# slugs, bugs and deer  oh my.



## ta2dguy (Mar 7, 2010)

trying to prepare for the outdoor scene this year. thinking about what kind of troubles lie ahead. the slugs, bugs and deer are a big concern here and i would like some preventative measures(and remedies lol) to these problems and others if you can. i like suggestions but like proven methods more . any help would be appreciated.  i am gonna be growing somewhere on the east coast of Canada, putting my girls out at the end of May-early June. they are going to be big when they go outside, vegged for 2 months indoors. not exactly sure on soil and nutes yet. they are an early finisher being done indoors between 45-55 days depending on preference. thanks for all help. happy growing.


----------



## pcduck (Mar 7, 2010)

Most animals will leave mj alone once it gets a certain size.
I use the smelliest  bar soap(Irish Spring) and cut it in wafers a leave it around my plants. I did not have one plant munched from animals last year.


----------



## Heemhoff17 (Mar 7, 2010)

Chicken wire wrapped around your bucket with deer netting over the top...that will stop the Turkey, Rats, and Deer from plucking your plants....and then put small copper ring around the base of your plant to keep slugs away

I also use a anti bug concentrate called SEVIN that i mix very lightly and apply to my plant.


----------



## clanchattan (Mar 7, 2010)

slugs : a couple of beer cans about 1/3 full buried next to your plants makes a great trap. they are notourious alcoholics. 

deer : a few hours with a compound bow fills the freezer and discourages deer from using the area.

bugs : i don't really have problems with bugs. they seem to leave my plants alone.


----------



## D3 (Mar 7, 2010)

I lived in south for a long time & I understand the deer thing. If you urinate somewhere close to your crop every day, that should keep the deer away. Also, as an avid hunter, I have used different scents for a number of different things. Go to a hunting store & check out the bottled scents they have. They have scents to attract & repel. You should be able to fine something there. Bugs wont be too bad a problem. I dont know about slugs.


----------



## tcbud (Mar 7, 2010)

There is a Cougar Scent that I have heard will repel deer.

Myself, I have a chicken wire cage I grow in.

Good Luck to you, are you going steath or in the yard?


----------



## dman1234 (Mar 7, 2010)

they will veg for 2 months before they go outside?

WOW, they will be 8 footers by september.


----------



## Diversified (Mar 7, 2010)

Sprinkle hot red pepper in about a 10 foot circle around the plant. It will keep animals and bugs away.


----------



## ta2dguy (Mar 8, 2010)

wow, awesome stuff. great ideas for sure.

duck, thanks alot. gonna get a few bars of irish spring ready. that is some smelly bar soap for sure.

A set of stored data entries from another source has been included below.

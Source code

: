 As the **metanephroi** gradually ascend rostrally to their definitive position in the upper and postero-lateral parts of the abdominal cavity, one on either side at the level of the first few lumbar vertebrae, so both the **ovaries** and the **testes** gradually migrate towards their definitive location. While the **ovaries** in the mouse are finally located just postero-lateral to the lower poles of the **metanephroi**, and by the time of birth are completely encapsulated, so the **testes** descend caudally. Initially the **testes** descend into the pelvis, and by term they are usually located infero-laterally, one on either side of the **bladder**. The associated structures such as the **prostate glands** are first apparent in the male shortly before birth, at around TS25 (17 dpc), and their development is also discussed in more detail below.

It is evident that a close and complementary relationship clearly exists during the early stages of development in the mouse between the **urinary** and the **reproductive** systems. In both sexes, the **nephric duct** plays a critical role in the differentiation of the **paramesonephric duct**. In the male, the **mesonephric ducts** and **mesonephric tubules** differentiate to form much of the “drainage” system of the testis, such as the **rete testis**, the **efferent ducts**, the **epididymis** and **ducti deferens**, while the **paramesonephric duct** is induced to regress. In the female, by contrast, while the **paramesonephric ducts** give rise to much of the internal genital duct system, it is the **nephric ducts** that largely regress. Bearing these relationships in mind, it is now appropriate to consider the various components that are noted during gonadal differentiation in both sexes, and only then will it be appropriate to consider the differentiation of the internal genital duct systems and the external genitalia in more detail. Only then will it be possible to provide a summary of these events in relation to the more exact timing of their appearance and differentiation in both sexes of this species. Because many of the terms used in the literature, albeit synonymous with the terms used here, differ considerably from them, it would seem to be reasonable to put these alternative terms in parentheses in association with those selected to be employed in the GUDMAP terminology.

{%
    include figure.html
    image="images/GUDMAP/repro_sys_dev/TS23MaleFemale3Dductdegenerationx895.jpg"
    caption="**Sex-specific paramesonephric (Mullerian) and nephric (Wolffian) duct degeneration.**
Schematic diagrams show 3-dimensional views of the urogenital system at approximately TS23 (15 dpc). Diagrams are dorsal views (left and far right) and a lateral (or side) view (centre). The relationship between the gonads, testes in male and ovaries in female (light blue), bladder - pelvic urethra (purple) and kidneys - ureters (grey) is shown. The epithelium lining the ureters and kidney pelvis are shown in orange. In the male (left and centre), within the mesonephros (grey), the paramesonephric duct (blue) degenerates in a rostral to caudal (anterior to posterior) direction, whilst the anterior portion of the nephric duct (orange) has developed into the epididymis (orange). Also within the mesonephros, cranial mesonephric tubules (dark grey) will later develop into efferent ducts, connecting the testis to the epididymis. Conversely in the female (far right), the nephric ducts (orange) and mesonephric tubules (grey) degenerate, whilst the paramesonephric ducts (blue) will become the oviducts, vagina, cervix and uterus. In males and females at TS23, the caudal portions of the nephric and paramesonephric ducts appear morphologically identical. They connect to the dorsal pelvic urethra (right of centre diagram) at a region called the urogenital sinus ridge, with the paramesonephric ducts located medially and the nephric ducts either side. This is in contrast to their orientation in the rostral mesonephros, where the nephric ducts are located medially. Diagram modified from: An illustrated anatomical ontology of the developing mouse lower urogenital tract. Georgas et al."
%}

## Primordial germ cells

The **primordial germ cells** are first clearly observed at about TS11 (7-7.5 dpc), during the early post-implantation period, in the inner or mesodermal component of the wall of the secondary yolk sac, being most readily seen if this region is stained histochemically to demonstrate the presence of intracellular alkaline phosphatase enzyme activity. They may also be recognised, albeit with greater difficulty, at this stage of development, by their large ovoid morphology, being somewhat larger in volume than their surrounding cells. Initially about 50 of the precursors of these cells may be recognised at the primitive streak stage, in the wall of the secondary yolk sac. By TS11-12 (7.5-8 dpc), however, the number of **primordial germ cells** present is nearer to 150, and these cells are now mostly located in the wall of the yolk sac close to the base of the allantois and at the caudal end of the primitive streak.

heemhoff, i appreciate your help. im gonna try to cage them in with some kinda chicken wire contraption.  what is this copper ring idea you got??  could you elaborate a little please.... like a piece of copper pipe around the stalk??

clanchatten, thanks for some humour .  might try the beer can thing if it wont just attract them too much.  you are gonna need a bigger bow if you are gonna tackle the deer around here.... or more bows anyway and i got 3/4 of one in the freezer right now .

dlm3, thanks to you as well for the input. i will not be able to urinate near them everyday but will every chance i get . i have heard that dog pee works too??  i like the store bought scent idea as well, thanks.

tc, i am hoping for a yard grow  but am not sure yet.  i figure i will drop a couple stealth wise as well but either way i will not have daily access to them due to my work schedule. i have heard also that moth balls attached to the chicken wire works too, any knowledge?  mmmmmmmmmm....  cougar scent, oh  you mean the cat . i figure any animal that is prey to that animal would stay way clear of that smell. thanks for stopping in tc.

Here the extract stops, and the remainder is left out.